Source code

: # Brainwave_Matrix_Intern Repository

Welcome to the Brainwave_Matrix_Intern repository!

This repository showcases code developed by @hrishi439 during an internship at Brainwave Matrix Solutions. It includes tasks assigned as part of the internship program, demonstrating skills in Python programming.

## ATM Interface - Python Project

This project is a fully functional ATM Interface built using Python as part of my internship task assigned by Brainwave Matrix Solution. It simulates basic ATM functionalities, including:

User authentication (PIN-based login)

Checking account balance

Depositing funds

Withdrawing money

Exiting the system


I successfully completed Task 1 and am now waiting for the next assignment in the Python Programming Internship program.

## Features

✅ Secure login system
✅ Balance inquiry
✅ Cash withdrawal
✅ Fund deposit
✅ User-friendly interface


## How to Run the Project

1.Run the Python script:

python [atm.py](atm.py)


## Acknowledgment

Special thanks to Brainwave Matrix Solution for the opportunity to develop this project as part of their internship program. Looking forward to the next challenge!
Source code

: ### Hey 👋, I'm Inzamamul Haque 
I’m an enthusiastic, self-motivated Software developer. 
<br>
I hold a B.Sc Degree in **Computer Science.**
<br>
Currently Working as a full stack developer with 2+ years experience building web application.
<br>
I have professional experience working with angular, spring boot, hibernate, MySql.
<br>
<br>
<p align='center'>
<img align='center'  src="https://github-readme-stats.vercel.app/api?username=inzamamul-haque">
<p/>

· · · · ·

About this task ▸
Repeat the lines above exactly.

Your response ▸
Source code

: # Brainwave_Matrix_Intern Repository

Welcome to the Brainwave_Matrix_Intern repository!

This repository showcases code developed by @hrishi439 during an internship at Brainwave Matrix Solutions. It includes tasks assigned as part of the internship program, demonstrating skills in Python programming.

## ATM Interface - Python Project

This project is a fully functional ATM Interface built using Python as part of my internship task assigned by Brainwave Matrix Solution. It simulates basic ATM functionalities, including:

User authentication (PIN-based login)

Checking account balance

Depositing funds

Withdrawing money

Exiting the system


I successfully completed Task 1 and am now waiting for the next assignment in the Python Programming Internship program.

## Features

✅ Secure login system
✅ Balance inquiry
✅ Cash withdrawal
✅ Fund deposit
✅ User-friendly interface


## How to Run the Project

1.Run the Python script:

python [atm.py](atm.py)


## Acknowledgment

Special thanks to Brainwave Matrix Solution for the opportunity to develop this project as part of their internship program. Looking forward to the next challenge!
Source code

: ### Hey 👋, I'm Inzamamul Haque 
I’m an enthusiastic, self-motivated Software developer. 
<br>
I hold a B.Sc Degree in **Computer Science.**
<br>
Currently Working as a full stack developer with 2+ years experience building web application.
<br>
I have professional experience working with angular, spring boot, hibernate, MySql.
<br>
<br>
<p align='center'>
<img align='center'  src="https://github-readme-stats.vercel.app/api?username=inzamamul-haque">
<p/>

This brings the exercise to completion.